[Opening Working data section]

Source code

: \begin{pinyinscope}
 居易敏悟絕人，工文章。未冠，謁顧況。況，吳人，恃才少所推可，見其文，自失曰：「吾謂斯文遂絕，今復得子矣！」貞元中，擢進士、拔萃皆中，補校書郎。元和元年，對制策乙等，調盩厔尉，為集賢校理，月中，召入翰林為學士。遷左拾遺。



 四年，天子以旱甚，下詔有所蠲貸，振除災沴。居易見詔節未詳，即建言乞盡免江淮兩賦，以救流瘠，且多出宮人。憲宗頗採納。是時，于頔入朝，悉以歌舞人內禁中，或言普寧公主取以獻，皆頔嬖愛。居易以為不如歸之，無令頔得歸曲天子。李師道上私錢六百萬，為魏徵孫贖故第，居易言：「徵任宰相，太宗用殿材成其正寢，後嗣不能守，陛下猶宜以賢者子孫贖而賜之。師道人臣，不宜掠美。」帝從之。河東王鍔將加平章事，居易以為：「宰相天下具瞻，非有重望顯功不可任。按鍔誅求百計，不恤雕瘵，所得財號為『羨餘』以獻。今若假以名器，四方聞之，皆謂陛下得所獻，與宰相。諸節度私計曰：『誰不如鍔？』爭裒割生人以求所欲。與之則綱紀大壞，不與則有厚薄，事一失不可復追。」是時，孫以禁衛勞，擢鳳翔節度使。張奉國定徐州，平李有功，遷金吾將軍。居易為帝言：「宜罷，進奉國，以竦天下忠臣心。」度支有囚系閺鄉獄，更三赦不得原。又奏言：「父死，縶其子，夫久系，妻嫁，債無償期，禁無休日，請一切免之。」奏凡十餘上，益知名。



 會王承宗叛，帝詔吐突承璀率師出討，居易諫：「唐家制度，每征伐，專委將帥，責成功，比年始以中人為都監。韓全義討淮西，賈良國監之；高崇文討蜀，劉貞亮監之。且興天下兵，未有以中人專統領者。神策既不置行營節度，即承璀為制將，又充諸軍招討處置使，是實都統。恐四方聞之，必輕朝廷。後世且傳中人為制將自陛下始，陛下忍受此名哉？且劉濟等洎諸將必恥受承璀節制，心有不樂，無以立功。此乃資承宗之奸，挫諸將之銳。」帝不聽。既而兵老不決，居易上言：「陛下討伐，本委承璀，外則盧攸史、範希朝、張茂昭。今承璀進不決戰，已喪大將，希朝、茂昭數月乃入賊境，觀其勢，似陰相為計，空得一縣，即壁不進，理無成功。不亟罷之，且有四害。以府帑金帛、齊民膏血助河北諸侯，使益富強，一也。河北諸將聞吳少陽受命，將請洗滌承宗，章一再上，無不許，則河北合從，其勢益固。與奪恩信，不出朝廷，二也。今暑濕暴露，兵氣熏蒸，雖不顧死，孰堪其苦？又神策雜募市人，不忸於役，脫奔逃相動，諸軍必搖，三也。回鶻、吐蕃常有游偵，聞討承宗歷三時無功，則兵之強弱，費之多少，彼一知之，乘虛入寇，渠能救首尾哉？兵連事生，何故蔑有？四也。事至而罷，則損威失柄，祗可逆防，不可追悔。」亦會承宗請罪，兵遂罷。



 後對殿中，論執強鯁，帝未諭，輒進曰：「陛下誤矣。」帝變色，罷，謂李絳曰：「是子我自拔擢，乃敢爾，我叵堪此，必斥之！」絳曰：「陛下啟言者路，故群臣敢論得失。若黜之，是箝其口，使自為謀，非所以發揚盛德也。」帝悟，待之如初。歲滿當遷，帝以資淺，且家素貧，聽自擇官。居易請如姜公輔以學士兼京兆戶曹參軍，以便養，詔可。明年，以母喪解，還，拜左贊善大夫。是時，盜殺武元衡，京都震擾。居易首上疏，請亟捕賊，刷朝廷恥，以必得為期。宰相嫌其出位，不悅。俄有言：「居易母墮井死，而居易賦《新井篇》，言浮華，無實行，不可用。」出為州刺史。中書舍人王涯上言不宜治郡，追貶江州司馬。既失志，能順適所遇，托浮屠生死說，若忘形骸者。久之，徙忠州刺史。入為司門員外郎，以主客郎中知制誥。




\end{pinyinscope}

[Closing Working data section]

**Your assignment:**
Everything from the line containing "會王承宗叛，帝詔吐突承璀率師" to the last line of the data above must be set down exactly, both ends included, with no other lines.

**Task output:**
 會王承宗叛，帝詔吐突承璀率師出討，居易諫：「唐家制度，每征伐，專委將帥，責成功，比年始以中人為都監。韓全義討淮西，賈良國監之；高崇文討蜀，劉貞亮監之。且興天下兵，未有以中人專統領者。神策既不置行營節度，即承璀為制將，又充諸軍招討處置使，是實都統。恐四方聞之，必輕朝廷。後世且傳中人為制將自陛下始，陛下忍受此名哉？且劉濟等洎諸將必恥受承璀節制，心有不樂，無以立功。此乃資承宗之奸，挫諸將之銳。」帝不聽。既而兵老不決，居易上言：「陛下討伐，本委承璀，外則盧攸史、範希朝、張茂昭。今承璀進不決戰，已喪大將，希朝、茂昭數月乃入賊境，觀其勢，似陰相為計，空得一縣，即壁不進，理無成功。不亟罷之，且有四害。以府帑金帛、齊民膏血助河北諸侯，使益富強，一也。河北諸將聞吳少陽受命，將請洗滌承宗，章一再上，無不許，則河北合從，其勢益固。與奪恩信，不出朝廷，二也。今暑濕暴露，兵氣熏蒸，雖不顧死，孰堪其苦？又神策雜募市人，不忸於役，脫奔逃相動，諸軍必搖，三也。回鶻、吐蕃常有游偵，聞討承宗歷三時無功，則兵之強弱，費之多少，彼一知之，乘虛入寇，渠能救首尾哉？兵連事生，何故蔑有？四也。事至而罷，則損威失柄，祗可逆防，不可追悔。」亦會承宗請罪，兵遂罷。



 後對殿中，論執強鯁，帝未諭，輒進曰：「陛下誤矣。」帝變色，罷，謂李絳曰：「是子我自拔擢，乃敢爾，我叵堪此，必斥之！」絳曰：「陛下啟言者路，故群臣敢論得失。若黜之，是箝其口，使自為謀，非所以發揚盛德也。」帝悟，待之如初。歲滿當遷，帝以資淺，且家素貧，聽自擇官。居易請如姜公輔以學士兼京兆戶曹參軍，以便養，詔可。明年，以母喪解，還，拜左贊善大夫。是時，盜殺武元衡，京都震擾。居易首上疏，請亟捕賊，刷朝廷恥，以必得為期。宰相嫌其出位，不悅。俄有言：「居易母墮井死，而居易賦《新井篇》，言浮華，無實行，不可用。」出為州刺史。中書舍人王涯上言不宜治郡，追貶江州司馬。既失志，能順適所遇，托浮屠生死說，若忘形骸者。久之，徙忠州刺史。入為司門員外郎，以主客郎中知制誥。




\end{pinyinscope}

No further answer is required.